§ Assigned task
Please copy out all lines of the entries that contain the word "study".

§ Dataset records
::::

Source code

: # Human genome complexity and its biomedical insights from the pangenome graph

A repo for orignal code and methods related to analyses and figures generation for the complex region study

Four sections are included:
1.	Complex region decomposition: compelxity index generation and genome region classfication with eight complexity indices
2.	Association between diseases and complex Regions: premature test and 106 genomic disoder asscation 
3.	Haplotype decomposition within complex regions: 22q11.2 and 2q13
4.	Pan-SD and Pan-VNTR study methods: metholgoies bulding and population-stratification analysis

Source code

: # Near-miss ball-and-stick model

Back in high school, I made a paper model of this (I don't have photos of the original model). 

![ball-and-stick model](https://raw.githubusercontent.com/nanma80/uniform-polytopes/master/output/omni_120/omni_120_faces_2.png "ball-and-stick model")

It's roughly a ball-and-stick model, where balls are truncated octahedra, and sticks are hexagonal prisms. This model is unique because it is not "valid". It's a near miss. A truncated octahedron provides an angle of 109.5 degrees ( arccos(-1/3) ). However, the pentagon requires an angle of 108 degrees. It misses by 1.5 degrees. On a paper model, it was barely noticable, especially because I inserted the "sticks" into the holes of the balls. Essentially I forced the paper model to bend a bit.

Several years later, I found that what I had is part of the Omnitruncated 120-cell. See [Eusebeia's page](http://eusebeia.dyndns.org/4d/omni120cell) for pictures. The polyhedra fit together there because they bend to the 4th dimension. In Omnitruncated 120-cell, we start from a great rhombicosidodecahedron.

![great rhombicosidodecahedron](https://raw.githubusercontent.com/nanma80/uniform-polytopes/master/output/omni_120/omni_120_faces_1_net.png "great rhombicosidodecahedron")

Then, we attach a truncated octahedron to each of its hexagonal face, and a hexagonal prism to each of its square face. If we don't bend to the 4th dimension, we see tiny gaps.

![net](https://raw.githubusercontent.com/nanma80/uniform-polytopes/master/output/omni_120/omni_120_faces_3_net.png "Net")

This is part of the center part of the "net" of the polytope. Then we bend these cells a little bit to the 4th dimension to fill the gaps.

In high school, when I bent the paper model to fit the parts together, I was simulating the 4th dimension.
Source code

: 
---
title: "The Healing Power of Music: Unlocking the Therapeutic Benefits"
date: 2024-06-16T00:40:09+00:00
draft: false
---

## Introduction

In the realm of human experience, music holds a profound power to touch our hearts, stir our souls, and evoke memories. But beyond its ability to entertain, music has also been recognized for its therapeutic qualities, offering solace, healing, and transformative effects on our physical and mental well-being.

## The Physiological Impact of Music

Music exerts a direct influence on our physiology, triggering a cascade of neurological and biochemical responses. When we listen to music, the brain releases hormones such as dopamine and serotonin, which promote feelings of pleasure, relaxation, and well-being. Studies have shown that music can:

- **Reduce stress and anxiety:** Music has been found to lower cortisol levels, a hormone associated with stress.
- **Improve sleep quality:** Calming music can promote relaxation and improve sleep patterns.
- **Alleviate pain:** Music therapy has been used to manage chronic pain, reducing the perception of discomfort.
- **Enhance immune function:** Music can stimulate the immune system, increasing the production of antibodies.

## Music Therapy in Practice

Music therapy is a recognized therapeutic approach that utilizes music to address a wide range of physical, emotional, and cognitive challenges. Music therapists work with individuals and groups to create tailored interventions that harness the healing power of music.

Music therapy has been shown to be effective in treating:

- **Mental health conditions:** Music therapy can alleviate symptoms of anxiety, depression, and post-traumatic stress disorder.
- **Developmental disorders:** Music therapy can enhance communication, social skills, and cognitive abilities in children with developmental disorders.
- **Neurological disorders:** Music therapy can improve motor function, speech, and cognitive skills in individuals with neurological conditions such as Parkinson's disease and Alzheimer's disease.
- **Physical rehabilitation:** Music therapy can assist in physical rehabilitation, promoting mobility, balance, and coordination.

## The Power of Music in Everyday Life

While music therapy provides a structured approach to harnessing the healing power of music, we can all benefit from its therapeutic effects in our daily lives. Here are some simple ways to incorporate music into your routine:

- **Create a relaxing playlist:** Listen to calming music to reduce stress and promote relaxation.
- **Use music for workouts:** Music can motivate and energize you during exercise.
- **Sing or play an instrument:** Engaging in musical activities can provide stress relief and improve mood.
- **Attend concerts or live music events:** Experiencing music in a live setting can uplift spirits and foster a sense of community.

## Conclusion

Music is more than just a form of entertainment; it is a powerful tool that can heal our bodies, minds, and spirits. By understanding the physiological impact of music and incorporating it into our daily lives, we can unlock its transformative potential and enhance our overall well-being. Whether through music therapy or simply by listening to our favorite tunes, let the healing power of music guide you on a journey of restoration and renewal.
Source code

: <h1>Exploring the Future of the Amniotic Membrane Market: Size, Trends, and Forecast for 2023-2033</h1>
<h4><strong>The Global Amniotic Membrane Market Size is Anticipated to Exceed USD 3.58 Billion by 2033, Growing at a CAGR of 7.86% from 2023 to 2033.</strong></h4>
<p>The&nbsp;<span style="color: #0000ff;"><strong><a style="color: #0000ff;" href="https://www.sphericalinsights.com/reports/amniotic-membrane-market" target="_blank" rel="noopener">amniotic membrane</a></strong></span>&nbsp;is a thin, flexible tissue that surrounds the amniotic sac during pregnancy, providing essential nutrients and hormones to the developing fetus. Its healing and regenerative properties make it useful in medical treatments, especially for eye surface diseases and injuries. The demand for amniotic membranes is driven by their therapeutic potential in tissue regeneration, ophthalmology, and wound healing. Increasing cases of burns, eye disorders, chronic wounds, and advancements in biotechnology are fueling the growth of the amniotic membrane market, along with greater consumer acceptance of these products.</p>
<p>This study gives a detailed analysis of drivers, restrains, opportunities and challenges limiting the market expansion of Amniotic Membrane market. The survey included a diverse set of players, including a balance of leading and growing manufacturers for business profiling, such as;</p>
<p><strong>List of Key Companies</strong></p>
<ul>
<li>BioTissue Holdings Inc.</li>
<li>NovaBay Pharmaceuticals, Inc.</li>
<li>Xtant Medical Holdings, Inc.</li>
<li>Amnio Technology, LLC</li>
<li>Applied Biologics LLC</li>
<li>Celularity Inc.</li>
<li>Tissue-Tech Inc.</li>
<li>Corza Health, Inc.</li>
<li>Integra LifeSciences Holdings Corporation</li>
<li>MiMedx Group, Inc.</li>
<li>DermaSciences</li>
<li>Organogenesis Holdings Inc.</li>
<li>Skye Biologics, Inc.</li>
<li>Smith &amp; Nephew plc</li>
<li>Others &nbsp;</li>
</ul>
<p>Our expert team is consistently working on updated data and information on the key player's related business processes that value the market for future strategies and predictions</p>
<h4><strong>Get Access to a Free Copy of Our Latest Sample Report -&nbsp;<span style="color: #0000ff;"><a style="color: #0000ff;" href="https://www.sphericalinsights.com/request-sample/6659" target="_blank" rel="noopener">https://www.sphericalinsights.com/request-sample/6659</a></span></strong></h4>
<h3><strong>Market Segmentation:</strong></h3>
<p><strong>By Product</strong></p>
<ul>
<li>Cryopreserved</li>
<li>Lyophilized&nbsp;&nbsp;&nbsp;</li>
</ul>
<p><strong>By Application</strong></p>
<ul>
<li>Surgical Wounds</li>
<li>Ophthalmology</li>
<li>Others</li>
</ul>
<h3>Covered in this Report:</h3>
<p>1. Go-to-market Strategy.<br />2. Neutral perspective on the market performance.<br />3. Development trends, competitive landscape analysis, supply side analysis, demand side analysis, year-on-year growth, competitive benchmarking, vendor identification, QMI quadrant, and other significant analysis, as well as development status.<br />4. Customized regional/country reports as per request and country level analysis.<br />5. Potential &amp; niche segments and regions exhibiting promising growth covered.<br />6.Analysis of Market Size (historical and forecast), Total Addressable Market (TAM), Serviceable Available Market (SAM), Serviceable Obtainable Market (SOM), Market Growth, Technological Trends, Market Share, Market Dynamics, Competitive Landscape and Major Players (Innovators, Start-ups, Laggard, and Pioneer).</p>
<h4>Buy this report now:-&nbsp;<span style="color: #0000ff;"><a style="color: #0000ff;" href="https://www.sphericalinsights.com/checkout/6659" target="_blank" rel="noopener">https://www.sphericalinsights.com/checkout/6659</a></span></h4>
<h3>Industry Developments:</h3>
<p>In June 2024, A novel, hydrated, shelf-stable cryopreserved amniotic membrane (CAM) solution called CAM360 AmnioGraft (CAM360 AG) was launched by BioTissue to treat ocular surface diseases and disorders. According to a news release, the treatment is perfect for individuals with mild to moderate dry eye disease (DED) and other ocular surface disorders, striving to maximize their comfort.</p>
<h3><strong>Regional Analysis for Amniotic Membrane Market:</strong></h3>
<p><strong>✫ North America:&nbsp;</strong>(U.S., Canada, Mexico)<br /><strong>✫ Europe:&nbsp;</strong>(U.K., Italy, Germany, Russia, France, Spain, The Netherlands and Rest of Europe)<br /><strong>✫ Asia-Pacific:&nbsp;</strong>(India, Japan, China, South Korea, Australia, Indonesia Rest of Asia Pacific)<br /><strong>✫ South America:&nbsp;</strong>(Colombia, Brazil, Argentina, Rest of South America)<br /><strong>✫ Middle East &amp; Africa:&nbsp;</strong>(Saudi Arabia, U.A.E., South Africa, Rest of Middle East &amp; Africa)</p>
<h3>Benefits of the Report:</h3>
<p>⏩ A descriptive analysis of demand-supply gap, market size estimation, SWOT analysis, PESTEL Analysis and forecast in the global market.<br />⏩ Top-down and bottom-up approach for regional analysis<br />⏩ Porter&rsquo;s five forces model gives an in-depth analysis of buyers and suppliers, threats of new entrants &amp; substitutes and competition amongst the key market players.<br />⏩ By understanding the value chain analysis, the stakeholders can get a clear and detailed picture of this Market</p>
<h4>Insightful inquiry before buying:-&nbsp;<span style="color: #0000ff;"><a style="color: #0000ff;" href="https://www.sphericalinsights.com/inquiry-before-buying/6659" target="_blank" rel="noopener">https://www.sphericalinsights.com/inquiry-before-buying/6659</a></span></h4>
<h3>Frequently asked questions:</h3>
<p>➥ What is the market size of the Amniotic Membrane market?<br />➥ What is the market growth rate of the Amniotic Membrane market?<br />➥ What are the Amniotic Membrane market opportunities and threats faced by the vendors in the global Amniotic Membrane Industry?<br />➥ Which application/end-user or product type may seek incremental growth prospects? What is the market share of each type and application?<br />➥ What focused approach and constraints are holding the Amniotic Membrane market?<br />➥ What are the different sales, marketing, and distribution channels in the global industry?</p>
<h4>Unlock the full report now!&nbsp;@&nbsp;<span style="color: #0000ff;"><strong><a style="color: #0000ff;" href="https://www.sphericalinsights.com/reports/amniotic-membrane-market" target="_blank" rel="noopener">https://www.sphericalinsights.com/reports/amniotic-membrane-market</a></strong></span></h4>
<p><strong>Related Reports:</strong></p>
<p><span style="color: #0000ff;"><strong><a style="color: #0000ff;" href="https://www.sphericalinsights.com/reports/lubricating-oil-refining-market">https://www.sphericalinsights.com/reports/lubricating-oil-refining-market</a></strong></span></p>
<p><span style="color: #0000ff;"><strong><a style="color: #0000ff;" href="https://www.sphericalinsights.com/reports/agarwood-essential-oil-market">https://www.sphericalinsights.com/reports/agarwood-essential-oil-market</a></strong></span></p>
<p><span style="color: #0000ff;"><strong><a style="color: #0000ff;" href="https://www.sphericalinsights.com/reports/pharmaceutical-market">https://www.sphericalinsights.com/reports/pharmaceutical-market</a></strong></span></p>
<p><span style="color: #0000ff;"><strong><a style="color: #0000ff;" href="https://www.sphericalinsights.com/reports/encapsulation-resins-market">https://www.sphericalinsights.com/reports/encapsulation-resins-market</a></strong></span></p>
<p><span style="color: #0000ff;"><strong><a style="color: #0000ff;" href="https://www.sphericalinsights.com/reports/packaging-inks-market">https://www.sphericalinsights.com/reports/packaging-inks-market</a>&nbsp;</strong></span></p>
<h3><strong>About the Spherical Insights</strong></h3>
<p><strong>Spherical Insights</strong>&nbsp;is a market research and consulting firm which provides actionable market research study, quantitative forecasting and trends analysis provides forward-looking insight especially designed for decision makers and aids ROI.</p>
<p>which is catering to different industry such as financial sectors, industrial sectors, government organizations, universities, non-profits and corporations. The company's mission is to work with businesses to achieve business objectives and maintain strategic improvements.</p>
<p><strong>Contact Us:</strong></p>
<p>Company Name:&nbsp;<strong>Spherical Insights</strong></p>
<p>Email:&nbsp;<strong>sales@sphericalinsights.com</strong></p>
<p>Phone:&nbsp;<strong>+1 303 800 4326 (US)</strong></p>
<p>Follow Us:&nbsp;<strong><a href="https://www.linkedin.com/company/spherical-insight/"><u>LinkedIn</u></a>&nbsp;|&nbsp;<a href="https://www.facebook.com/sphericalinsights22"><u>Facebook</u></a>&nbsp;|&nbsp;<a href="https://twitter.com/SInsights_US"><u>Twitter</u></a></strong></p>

::::

§ Exercise result
A repo for orignal code and methods related to analyses and figures generation for the complex region study
4.	Pan-SD and Pan-VNTR study methods: metholgoies bulding and population-stratification analysis
<p>This study gives a detailed analysis of drivers, restrains, opportunities and challenges limiting the market expansion of Amniotic Membrane market. The survey included a diverse set of players, including a balance of leading and growing manufacturers for business profiling, such as;</p>
<p><strong>Spherical Insights</strong>&nbsp;is a market research and consulting firm which provides actionable market research study, quantitative forecasting and trends analysis provides forward-looking insight especially designed for decision makers and aids ROI.</p>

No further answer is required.